Latest polls show that da Silva, in his fourth attempt at the presidency, is poised to win a decisive victory over Serra. A survey issued last Sunday by the Datafolha polling institute showed Lula leading with 44% of the country's electorate compared to 19% for Serra. To win the election outright, the top candidate needs to get more than half of the votes in the October 6 election.
But despite his best efforts to moderate his reputation as a loose canon with Castro-like tendencies — da Silva has repeatedly promised in recent weeks to maintain free-market reforms and to repay the nation's $260 million foreign debt — Brazil's economy has reacted nervously to his projected victory. The real, Brazil's currency, has lost almost 32% of its value since January.
Still, reactions are muted compared to the panic felt in 1989, when rumors had it the nation's 800 top industrialists would flee the country if da Silva won. And an increasing number of prominent Jewish industrialists are publicly extending their support. "They'd love Serra to win," Schwartz said, "but it is just not happening. And they're not afraid of Lula any more. Everyone talks about the 'economic consensus' he represents."

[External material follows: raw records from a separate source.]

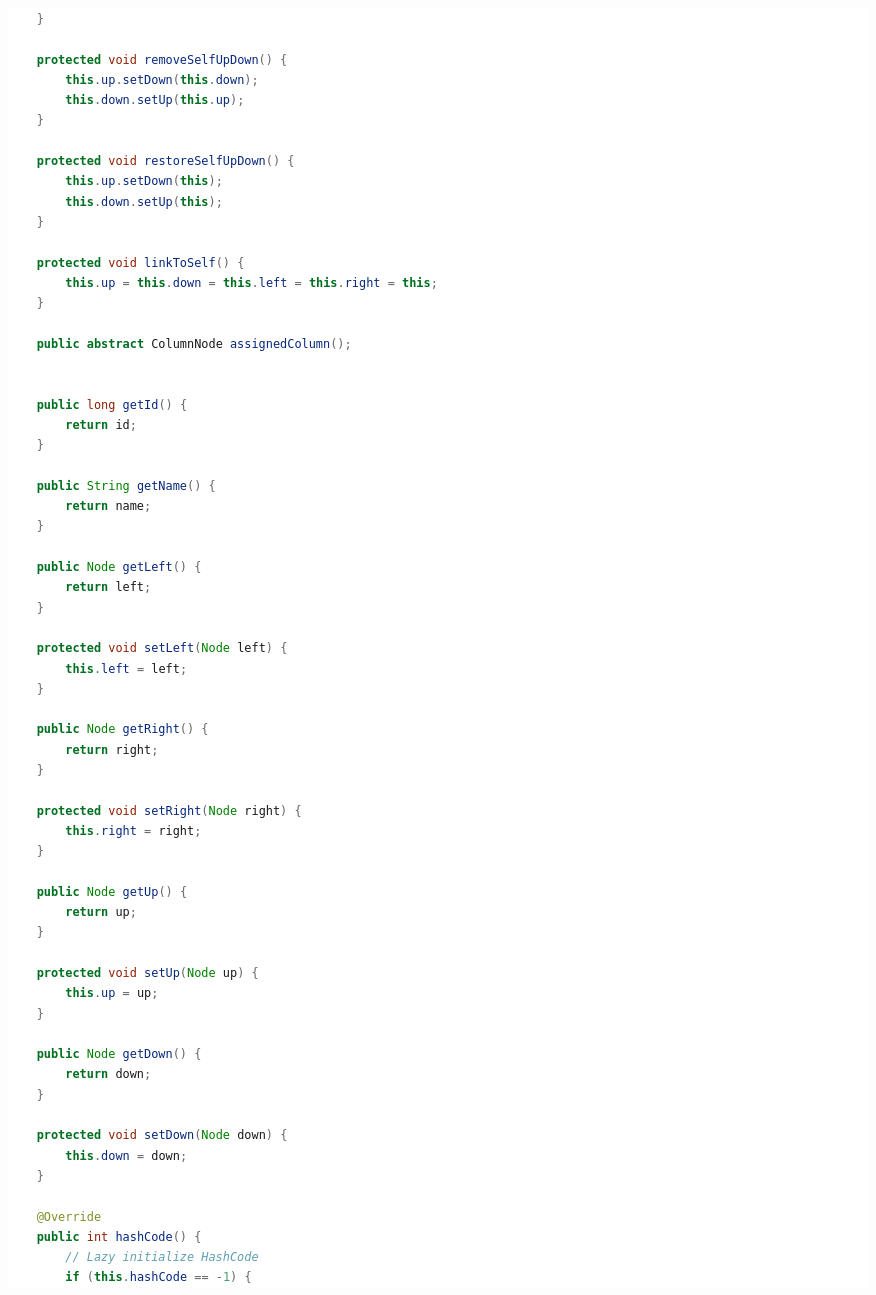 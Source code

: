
 ```java
    }

    protected void removeSelfUpDown() {
        this.up.setDown(this.down);
        this.down.setUp(this.up);
    }

    protected void restoreSelfUpDown() {
        this.up.setDown(this);
        this.down.setUp(this);
    }

    protected void linkToSelf() {
        this.up = this.down = this.left = this.right = this;
    }

    public abstract ColumnNode assignedColumn();


    public long getId() {
        return id;
    }

    public String getName() {
        return name;
    }

    public Node getLeft() {
        return left;
    }

    protected void setLeft(Node left) {
        this.left = left;
    }

    public Node getRight() {
        return right;
    }

    protected void setRight(Node right) {
        this.right = right;
    }

    public Node getUp() {
        return up;
    }

    protected void setUp(Node up) {
        this.up = up;
    }

    public Node getDown() {
        return down;
    }

    protected void setDown(Node down) {
        this.down = down;
    }

    @Override
    public int hashCode() {
        // Lazy initialize HashCode
        if (this.hashCode == -1) {
``` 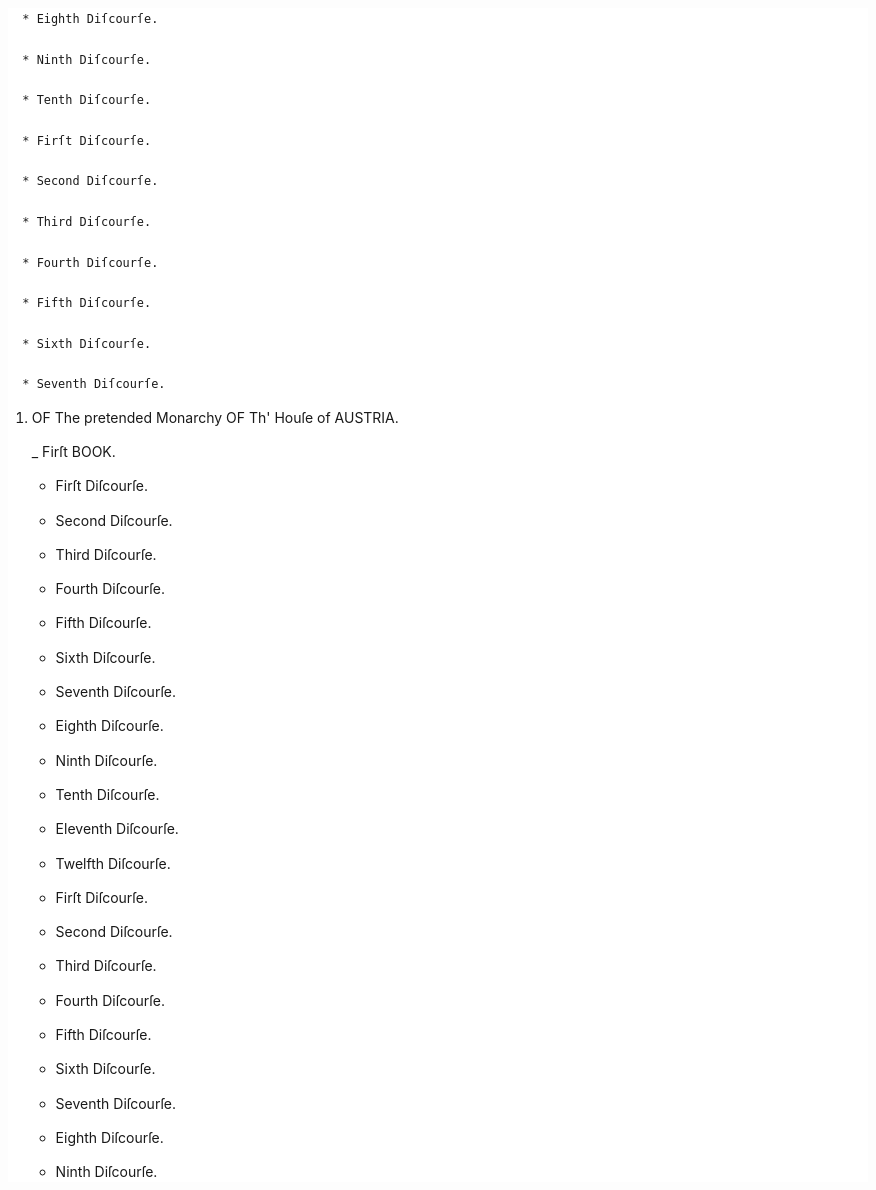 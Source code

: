       * Eighth Diſcourſe.

      * Ninth Diſcourſe.

      * Tenth Diſcourſe.

      * Firſt Diſcourſe.

      * Second Diſcourſe.

      * Third Diſcourſe.

      * Fourth Diſcourſe.

      * Fifth Diſcourſe.

      * Sixth Diſcourſe.

      * Seventh Diſcourſe.

1. OF The pretended Monarchy OF Th' Houſe of AUSTRIA.

    _ Firſt BOOK.

      * Firſt Diſcourſe.

      * Second Diſcourſe.

      * Third Diſcourſe.

      * Fourth Diſcourſe.

      * Fifth Diſcourſe.

      * Sixth Diſcourſe.

      * Seventh Diſcourſe.

      * Eighth Diſcourſe.

      * Ninth Diſcourſe.

      * Tenth Diſcourſe.

      * Eleventh Diſcourſe.

      * Twelfth Diſcourſe.

      * Firſt Diſcourſe.

      * Second Diſcourſe.

      * Third Diſcourſe.

      * Fourth Diſcourſe.

      * Fifth Diſcourſe.

      * Sixth Diſcourſe.

      * Seventh Diſcourſe.

      * Eighth Diſcourſe.

      * Ninth Diſcourſe.
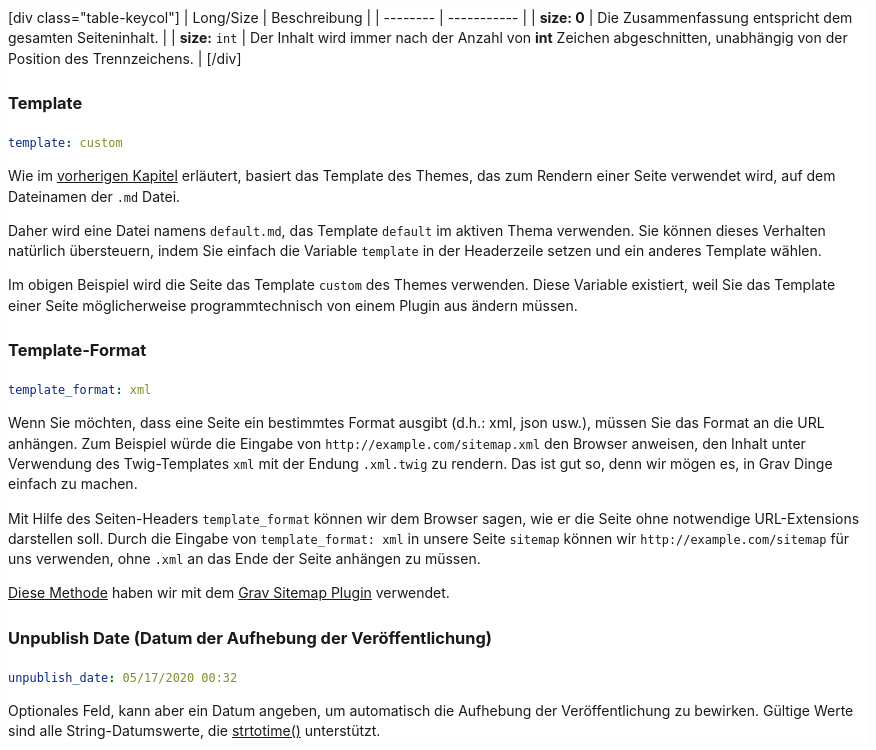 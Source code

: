 [div class="table-keycol"]
| Long/Size | Beschreibung |
| -------- | ----------- |
| **size: 0** | Die Zusammenfassung entspricht dem gesamten Seiteninhalt. |
| **size:** `int` | Der Inhalt wird immer nach der Anzahl von **int** Zeichen abgeschnitten, unabhängig von der Position des Trennzeichens. |
[/div]

### Template

```yaml
template: custom
```

Wie im [vorherigen Kapitel](../content-pages) erläutert, basiert das Template des Themes, das zum Rendern einer Seite verwendet wird, auf dem Dateinamen der `.md` Datei.

Daher wird eine Datei namens `default.md`, das Template `default` im aktiven Thema verwenden.  Sie können dieses Verhalten natürlich übersteuern, indem Sie einfach die Variable `template` in der Headerzeile setzen und ein anderes Template wählen.

Im obigen Beispiel wird die Seite das Template `custom` des Themes verwenden.  Diese Variable existiert, weil Sie das Template einer Seite möglicherweise programmtechnisch von einem Plugin aus ändern müssen.

### Template-Format

```yaml
template_format: xml
```

Wenn Sie möchten, dass eine Seite ein bestimmtes Format ausgibt (d.h.: xml, json usw.), müssen Sie das Format an die URL anhängen. Zum Beispiel würde die Eingabe von `http://example.com/sitemap.xml` den Browser anweisen, den Inhalt unter Verwendung des Twig-Templates `xml` mit der Endung `.xml.twig` zu rendern. Das ist gut so, denn wir mögen es, in Grav Dinge einfach zu machen.

Mit Hilfe des Seiten-Headers `template_format` können wir dem Browser sagen, wie er die Seite ohne notwendige URL-Extensions darstellen soll. Durch die Eingabe von `template_format: xml` in unsere Seite `sitemap` können wir `http://example.com/sitemap` für uns verwenden, ohne `.xml` an das Ende der Seite anhängen zu müssen.

[Diese Methode](https://github.com/getgrav/grav-plugin-sitemap/commit/00c23738bdbfe9683627bf0f99bda12eab9505d5#diff-190081f40350c0272970d9171f3437a2) haben wir mit dem [Grav Sitemap Plugin](https://github.com/getgrav/grav-plugin-sitemap) verwendet.

### Unpublish Date (Datum der Aufhebung der Veröffentlichung)

```yaml
unpublish_date: 05/17/2020 00:32
```

Optionales Feld, kann aber ein Datum angeben, um automatisch die Aufhebung der Veröffentlichung zu bewirken. Gültige Werte sind alle String-Datumswerte, die [strtotime()](https://php.net/manual/en/function.strtotime.php) unterstützt.
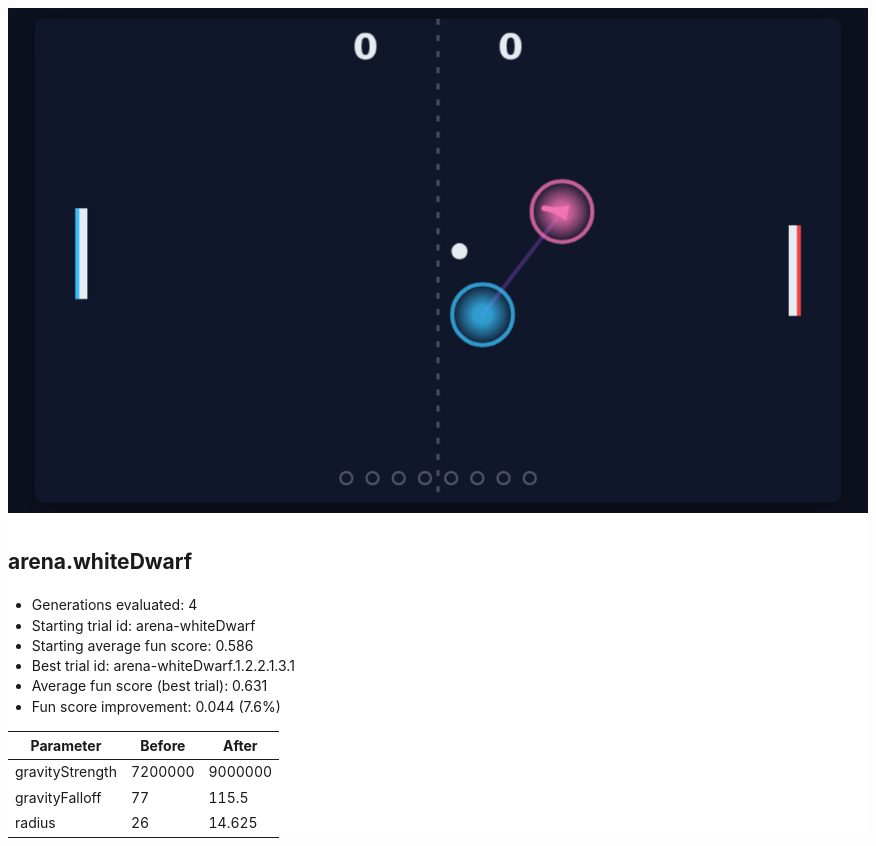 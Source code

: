 ![arena.vortex after](./screenshots/fun-tuning/arena-vortex-after.png)

## arena.whiteDwarf

- Generations evaluated: 4
- Starting trial id: arena-whiteDwarf
- Starting average fun score: 0.586
- Best trial id: arena-whiteDwarf.1.2.2.1.3.1
- Average fun score (best trial): 0.631
- Fun score improvement: 0.044 (7.6%)

| Parameter | Before | After |
| --- | --- | --- |
| gravityStrength | 7200000 | 9000000 |
| gravityFalloff | 77 | 115.5 |
| radius | 26 | 14.625 |
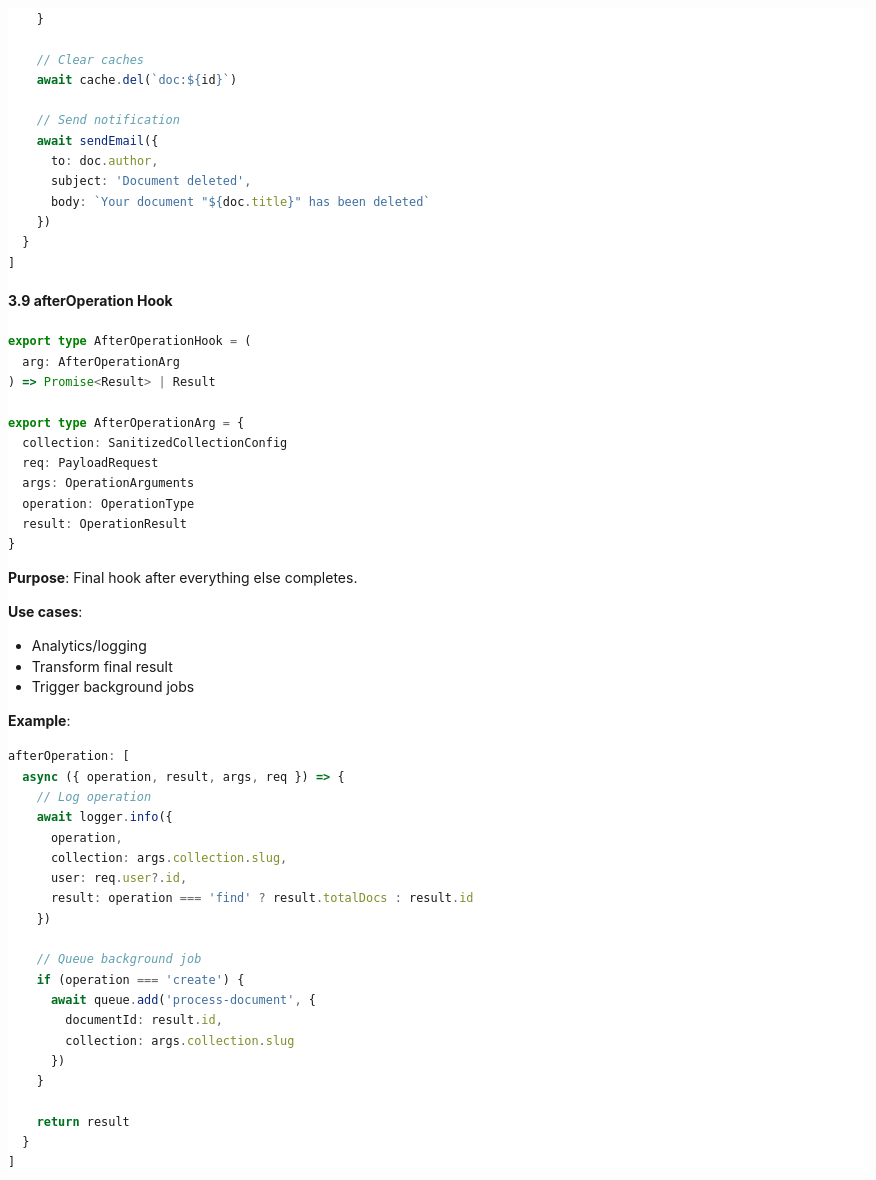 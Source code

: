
 ```typescript
    }

    // Clear caches
    await cache.del(`doc:${id}`)

    // Send notification
    await sendEmail({
      to: doc.author,
      subject: 'Document deleted',
      body: `Your document "${doc.title}" has been deleted`
    })
  }
]
```

#### 3.9 afterOperation Hook

```typescript
export type AfterOperationHook = (
  arg: AfterOperationArg
) => Promise<Result> | Result

export type AfterOperationArg = {
  collection: SanitizedCollectionConfig
  req: PayloadRequest
  args: OperationArguments
  operation: OperationType
  result: OperationResult
}
```

**Purpose**: Final hook after everything else completes.

**Use cases**:
- Analytics/logging
- Transform final result
- Trigger background jobs

**Example**:
```typescript
afterOperation: [
  async ({ operation, result, args, req }) => {
    // Log operation
    await logger.info({
      operation,
      collection: args.collection.slug,
      user: req.user?.id,
      result: operation === 'find' ? result.totalDocs : result.id
    })

    // Queue background job
    if (operation === 'create') {
      await queue.add('process-document', {
        documentId: result.id,
        collection: args.collection.slug
      })
    }

    return result
  }
]
```
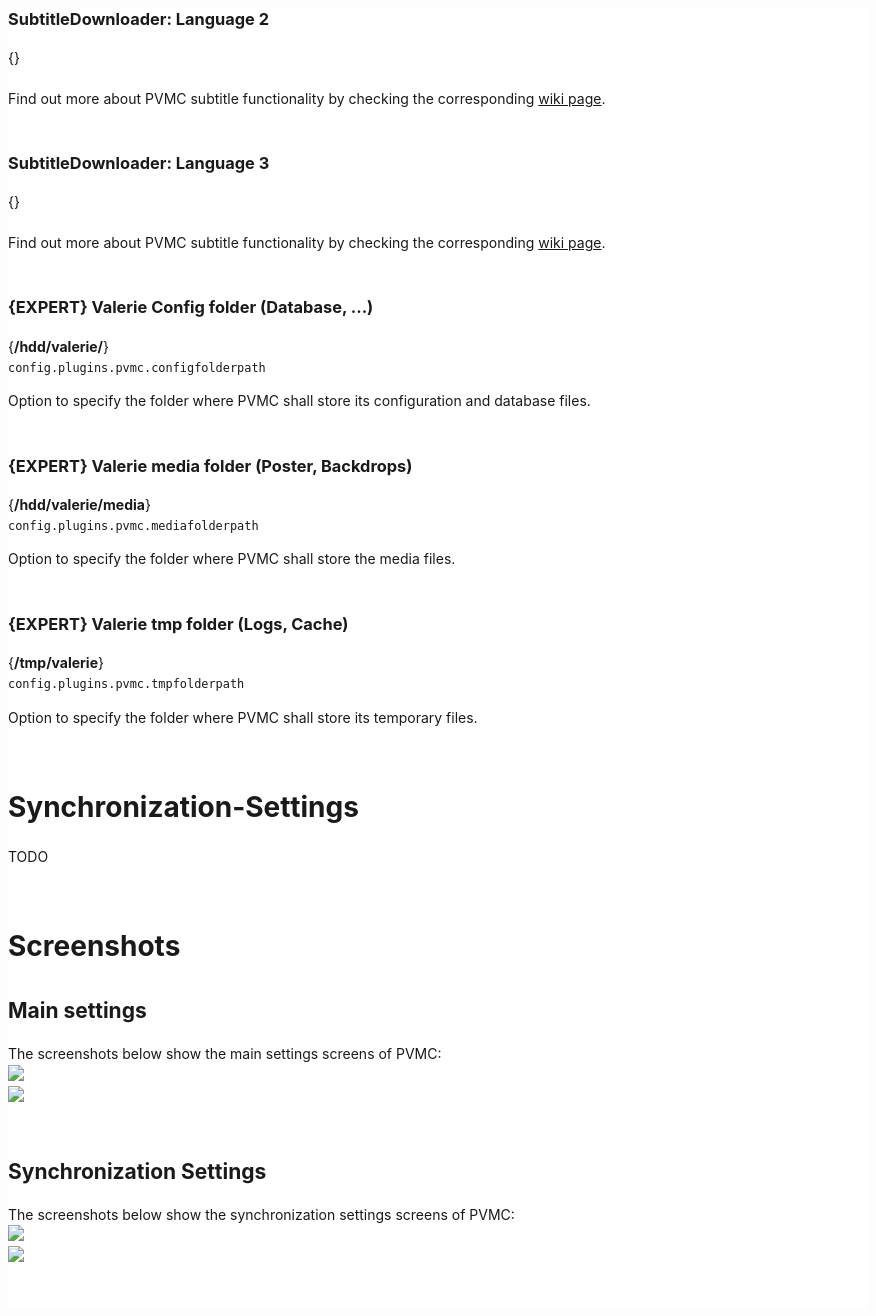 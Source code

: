 <h3>SubtitleDownloader: Language 2</h3>
{}<br>
<br>
Find out more about PVMC subtitle functionality by checking the corresponding <a href='subtitles.md'>wiki page</a>.<br>
<br>
<h3>SubtitleDownloader: Language 3</h3>
{}<br>
<br>
Find out more about PVMC subtitle functionality by checking the corresponding <a href='subtitles.md'>wiki page</a>.<br>
<br>
<h3>{EXPERT} Valerie Config folder (Database, ...)</h3>
{<b>/hdd/valerie/</b>}<br>
<code>config.plugins.pvmc.configfolderpath</code>

Option to specify the folder where PVMC shall store its configuration and database files.<br>
<br>
<h3>{EXPERT} Valerie media folder (Poster, Backdrops)</h3>
{<b>/hdd/valerie/media</b>}<br>
<code>config.plugins.pvmc.mediafolderpath</code>

Option to specify the folder where PVMC shall store the media files.<br>
<br>
<h3>{EXPERT} Valerie tmp folder (Logs, Cache)</h3>
{<b>/tmp/valerie</b>}<br>
<code>config.plugins.pvmc.tmpfolderpath</code>

Option to specify the folder where PVMC shall store its temporary files.<br>
<br>

<h1>Synchronization-Settings</h1>
TODO<br>
<br>
<h1>Screenshots</h1>
<h2>Main settings</h2>
The screenshots below show the main settings screens of PVMC:<br>
<img src='http://project-valerie.googlecode.com/svn/trunk/images/settings_small.png' /><br>
<img src='http://project-valerie.googlecode.com/svn/trunk/images/settings2_small.png' /><br><br>
<h2>Synchronization Settings</h2>
The screenshots below show the synchronization settings screens of PVMC:<br>
<img src='http://project-valerie.googlecode.com/svn/trunk/images/sync_options_small.png' /><br>
<img src='http://project-valerie.googlecode.com/svn/trunk/images/sync_options2_small.png' /><br>
<br><br>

This week, a group of industrialists led by former Israeli Oded Grajew issued a "manifesto" in support of da Silva. "We agree with a change in national priorities, with production, distribution of wealth, education and health and the top," Grajew said at a gathering in Sao Paolo, where 40% of the population lives in slums. "Our vision is of an economically developing nation with the priorities the Workers' Party proposes."